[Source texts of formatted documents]
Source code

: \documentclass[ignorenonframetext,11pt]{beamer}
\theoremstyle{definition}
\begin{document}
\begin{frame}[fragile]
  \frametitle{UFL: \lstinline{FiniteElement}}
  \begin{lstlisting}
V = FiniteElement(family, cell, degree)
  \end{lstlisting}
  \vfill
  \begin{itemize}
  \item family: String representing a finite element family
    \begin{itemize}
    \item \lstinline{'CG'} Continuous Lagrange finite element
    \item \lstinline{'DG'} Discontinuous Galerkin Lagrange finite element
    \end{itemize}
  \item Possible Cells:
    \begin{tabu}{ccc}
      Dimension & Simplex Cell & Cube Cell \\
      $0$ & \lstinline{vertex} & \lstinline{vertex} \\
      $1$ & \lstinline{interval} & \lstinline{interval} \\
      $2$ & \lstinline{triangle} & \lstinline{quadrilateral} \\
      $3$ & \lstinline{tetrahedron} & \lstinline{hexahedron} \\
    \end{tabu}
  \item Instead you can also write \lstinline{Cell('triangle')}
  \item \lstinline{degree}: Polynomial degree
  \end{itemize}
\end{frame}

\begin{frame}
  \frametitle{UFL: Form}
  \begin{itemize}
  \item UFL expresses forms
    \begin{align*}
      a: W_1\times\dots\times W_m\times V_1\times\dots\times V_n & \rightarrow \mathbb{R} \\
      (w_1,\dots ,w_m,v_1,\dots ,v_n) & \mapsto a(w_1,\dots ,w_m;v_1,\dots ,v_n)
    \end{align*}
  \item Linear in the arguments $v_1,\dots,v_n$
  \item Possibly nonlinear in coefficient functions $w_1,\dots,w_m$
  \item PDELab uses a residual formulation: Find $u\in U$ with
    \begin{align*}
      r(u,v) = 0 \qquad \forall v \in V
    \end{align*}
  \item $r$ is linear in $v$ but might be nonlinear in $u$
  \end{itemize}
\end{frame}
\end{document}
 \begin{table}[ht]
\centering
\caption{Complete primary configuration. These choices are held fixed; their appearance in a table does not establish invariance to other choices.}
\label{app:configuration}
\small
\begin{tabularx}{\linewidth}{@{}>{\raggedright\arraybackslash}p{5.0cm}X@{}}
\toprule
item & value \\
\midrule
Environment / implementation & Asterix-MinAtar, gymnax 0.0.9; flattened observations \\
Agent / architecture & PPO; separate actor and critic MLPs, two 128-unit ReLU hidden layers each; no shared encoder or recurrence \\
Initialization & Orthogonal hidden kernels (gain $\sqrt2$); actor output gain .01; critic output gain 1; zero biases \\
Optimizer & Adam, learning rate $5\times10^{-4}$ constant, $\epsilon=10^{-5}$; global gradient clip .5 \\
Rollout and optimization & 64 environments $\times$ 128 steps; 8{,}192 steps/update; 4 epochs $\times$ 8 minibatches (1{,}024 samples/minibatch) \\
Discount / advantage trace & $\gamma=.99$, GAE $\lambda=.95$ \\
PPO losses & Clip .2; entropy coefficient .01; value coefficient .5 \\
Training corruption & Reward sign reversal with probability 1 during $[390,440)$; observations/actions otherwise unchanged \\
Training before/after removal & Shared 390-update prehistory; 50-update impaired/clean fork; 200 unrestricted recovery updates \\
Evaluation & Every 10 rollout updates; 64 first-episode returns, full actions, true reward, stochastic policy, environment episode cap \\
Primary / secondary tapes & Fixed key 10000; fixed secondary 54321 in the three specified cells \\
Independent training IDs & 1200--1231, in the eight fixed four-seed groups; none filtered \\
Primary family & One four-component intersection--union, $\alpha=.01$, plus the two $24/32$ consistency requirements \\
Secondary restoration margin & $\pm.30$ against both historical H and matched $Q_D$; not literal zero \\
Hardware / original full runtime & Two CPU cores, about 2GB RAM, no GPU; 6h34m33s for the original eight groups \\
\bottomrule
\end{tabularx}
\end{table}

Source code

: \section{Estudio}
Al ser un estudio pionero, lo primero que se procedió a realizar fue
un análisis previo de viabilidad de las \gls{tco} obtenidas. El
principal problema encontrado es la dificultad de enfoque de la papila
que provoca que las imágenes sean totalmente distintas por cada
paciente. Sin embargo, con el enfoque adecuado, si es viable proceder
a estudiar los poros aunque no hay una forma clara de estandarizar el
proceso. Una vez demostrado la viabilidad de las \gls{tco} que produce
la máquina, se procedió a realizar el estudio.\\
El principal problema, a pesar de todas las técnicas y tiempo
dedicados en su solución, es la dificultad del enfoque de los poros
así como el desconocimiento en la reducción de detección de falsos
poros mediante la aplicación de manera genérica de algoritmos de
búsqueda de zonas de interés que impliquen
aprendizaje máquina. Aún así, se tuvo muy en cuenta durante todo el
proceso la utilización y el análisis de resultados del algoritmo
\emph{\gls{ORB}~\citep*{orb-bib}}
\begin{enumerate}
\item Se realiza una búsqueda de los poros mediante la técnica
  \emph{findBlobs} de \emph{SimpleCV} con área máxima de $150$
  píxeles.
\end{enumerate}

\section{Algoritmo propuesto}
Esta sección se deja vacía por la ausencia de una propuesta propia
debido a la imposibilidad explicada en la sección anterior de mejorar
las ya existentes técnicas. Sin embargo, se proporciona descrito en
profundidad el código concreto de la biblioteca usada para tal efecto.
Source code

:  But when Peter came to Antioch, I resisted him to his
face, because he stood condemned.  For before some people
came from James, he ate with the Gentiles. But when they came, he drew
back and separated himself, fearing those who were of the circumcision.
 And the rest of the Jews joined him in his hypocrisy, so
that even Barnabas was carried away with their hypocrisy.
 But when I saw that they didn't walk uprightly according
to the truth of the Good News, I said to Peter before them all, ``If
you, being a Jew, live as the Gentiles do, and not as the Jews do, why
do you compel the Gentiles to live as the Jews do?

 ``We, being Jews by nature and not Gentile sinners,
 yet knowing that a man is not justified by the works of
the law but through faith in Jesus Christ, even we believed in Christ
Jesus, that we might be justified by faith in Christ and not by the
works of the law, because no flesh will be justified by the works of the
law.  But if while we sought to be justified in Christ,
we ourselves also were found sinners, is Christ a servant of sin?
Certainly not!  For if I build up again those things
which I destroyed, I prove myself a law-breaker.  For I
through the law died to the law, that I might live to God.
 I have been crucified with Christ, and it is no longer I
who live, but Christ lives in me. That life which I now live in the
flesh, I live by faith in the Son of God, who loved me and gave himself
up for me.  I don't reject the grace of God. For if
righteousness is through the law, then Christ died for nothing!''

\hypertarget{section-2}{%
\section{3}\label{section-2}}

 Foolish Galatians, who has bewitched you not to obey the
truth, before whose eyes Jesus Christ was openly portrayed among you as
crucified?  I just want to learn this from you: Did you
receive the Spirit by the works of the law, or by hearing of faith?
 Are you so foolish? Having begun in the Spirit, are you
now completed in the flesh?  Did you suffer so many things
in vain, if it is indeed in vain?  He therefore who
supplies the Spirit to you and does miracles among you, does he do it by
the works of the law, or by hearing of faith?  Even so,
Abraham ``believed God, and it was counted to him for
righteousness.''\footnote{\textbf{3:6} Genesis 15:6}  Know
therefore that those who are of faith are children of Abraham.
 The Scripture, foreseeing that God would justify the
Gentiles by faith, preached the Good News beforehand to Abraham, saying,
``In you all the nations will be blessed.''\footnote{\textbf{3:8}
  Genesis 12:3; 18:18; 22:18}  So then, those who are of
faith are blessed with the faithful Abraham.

## TASK
Copy each line in the data that holds the word "FiniteElement".

## RESPONSE AREA
  \frametitle{UFL: \lstinline{FiniteElement}}
V = FiniteElement(family, cell, degree)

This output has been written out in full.